Quali sono le frodi più diffuse?
«Le tipologie di prodotti contraffatti sono circa una settantina, tra cui vini, formaggi dop e aceti balsamici. In cima a quella che potremmo definire una sorta di black list dei settori più colpiti dalla frode possiamo indicare carne, farine, pane e pasta, con ovvie ricadute sulla ristorazione come risulta dalle inchieste portate avanti dai Nuclei Anti Sofisticazione dell'Arma. Il valore totale dei sequestri è stato di circa 436 milioni di euro nel 2015. Sono state chiuse dagli stessi NAS più di mille strutture, con il relativo sequestro di una quantità vertiginosa di prodotti adulterati».

I consumatori che rischi corrono?
«Vi è un primo aspetto che riguarda l'alterazione delle regole della concorrenza. L'infiltrazione della criminalità nella filiera agroalimentare determina una lievitazione dei prezzi, che nel caso della frutta e della verdura è pari a quattro volte il prezzo reale, vi sono poi gli effetti sull'immagine del made in Italy difficilmente calcolabili, in quanto il cibo è un bene comune, che andrebbe valutato in quanto portatore di identità distintiva. Sul fronte della tracciabilità di ciò che mangiamo e della etichettatura, occorrerà, e su questi sono d'accordo con quanto ha dichiarato il ministro Martina, che l'Italia faccia sentire il suo peso in Europa, per sollecitare anche quei paesi che appaiono ancora troppo sordi rispetto all'adeguamento di alcune norme comunitarie, da cui dipenderà non solo la nostra salute, ma anche la tenuta del sistema economico nel suo complesso».

Infine le chiedo: possiamo fidarci di quello che mangiamo?
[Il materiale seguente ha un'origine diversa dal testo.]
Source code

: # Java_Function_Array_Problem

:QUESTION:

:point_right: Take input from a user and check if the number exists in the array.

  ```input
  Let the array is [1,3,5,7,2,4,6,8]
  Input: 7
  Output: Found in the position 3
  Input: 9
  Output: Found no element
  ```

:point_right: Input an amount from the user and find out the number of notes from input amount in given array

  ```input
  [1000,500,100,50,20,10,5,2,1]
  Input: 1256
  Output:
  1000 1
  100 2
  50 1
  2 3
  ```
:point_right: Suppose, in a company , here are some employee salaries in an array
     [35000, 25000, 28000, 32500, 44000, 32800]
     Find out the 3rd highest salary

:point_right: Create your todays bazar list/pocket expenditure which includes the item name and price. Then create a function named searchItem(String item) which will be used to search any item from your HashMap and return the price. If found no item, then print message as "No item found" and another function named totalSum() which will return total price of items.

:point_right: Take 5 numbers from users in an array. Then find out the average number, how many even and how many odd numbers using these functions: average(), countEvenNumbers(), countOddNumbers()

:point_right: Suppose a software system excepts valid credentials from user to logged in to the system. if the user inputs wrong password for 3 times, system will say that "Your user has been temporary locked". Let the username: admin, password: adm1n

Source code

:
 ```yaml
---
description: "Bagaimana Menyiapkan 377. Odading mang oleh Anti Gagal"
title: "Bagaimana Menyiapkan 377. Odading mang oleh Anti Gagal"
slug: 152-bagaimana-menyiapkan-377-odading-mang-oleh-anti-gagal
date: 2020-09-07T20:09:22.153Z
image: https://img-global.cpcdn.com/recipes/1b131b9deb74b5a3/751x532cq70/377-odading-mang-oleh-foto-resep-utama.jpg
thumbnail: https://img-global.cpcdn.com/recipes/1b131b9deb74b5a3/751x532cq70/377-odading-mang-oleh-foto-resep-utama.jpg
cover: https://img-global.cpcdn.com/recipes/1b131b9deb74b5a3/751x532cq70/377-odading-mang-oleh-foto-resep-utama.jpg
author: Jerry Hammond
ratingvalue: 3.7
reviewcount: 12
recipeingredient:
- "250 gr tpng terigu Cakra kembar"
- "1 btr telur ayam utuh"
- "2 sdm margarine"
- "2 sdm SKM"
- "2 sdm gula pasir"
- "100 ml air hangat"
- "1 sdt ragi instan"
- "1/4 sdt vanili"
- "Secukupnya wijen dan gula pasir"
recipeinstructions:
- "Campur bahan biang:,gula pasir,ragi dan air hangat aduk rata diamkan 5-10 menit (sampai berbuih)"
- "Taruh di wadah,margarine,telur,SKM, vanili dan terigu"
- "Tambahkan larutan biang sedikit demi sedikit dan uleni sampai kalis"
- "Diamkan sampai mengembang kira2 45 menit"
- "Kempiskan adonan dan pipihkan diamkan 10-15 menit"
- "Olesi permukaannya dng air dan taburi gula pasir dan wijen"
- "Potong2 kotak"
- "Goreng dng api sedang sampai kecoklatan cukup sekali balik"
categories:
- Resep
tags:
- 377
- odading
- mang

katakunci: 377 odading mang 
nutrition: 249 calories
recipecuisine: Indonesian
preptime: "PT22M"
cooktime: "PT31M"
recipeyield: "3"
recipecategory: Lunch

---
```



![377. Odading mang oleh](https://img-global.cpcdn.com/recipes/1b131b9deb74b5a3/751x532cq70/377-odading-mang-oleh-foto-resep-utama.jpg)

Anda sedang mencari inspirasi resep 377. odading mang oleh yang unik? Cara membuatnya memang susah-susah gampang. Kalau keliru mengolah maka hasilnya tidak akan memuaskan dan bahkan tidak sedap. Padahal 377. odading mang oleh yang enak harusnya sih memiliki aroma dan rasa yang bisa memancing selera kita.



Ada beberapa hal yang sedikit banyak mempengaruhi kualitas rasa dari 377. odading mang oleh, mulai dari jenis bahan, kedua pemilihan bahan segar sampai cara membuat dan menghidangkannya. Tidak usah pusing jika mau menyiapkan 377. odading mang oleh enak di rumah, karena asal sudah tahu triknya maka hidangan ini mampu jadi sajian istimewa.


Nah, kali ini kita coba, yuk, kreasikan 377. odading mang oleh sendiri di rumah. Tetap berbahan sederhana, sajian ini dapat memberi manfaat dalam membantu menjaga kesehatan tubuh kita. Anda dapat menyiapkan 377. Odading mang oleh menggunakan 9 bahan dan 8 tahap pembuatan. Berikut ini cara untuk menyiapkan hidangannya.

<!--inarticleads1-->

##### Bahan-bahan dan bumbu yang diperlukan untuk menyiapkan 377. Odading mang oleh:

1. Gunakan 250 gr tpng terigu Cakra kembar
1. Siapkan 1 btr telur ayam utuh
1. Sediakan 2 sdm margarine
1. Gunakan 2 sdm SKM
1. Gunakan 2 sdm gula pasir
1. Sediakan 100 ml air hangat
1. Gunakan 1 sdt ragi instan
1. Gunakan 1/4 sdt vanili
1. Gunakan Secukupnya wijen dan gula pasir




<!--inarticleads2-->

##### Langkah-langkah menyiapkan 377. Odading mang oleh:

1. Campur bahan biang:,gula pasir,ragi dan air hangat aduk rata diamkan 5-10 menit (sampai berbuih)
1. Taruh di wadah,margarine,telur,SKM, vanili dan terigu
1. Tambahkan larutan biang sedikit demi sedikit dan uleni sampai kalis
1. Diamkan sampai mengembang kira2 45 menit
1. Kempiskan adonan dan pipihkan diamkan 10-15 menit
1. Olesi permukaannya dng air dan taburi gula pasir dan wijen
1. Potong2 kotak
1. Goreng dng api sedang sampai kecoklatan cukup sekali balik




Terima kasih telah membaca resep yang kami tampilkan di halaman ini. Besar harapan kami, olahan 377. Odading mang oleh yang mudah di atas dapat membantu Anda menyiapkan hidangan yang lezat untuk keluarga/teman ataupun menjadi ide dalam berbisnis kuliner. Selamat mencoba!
«La costante osservazione critica di tutto ciò che accade nel mondo della produzione e della distribuzione del cibo potrebbero trasmettere l'idea errata che l'Italia sia la culla del malaffare e della mafie. Al contrario, e va detto per completezza di visione e di informazione, i rilevamenti operati da Coldiretti, Eurispes e dall'Osservatorio sulla criminalità mettono in risalto come nel nostro paese queste notizie di reato emergono perché esiste un controllo severissimo e perché i consumatori possono contare sull'impegno di diversi comparti specializzati delle Forze dell'Ordine: dal Comando dei Carabinieri per la Tutela della Salute, al Corpo Forestale, dall'Ispettorato Centrale della tutela della qualità e della repressione delle frodi, alla DIA. La nostra Agenzia delle Dogane ha effettuato nel corso del 2015 centomila azioni di controllo. Questa sinergia e capillarità di intervento non si riscontra all'estero, da cui arrivano poche notizie di irregolarità, dal momento che i controlli sono molto blandi. La sfida che dobbiamo affrontare adesso riguarda la identità certificata che vorremmo fosse estesa a livello internazionale. L'Italia è pronta ed è anche orgogliosa di far sapere agli acquirenti dei suoi prodotti nel mondo che cosa e come produciamo, gli altri paesi sono disposti a fare altrettanto?».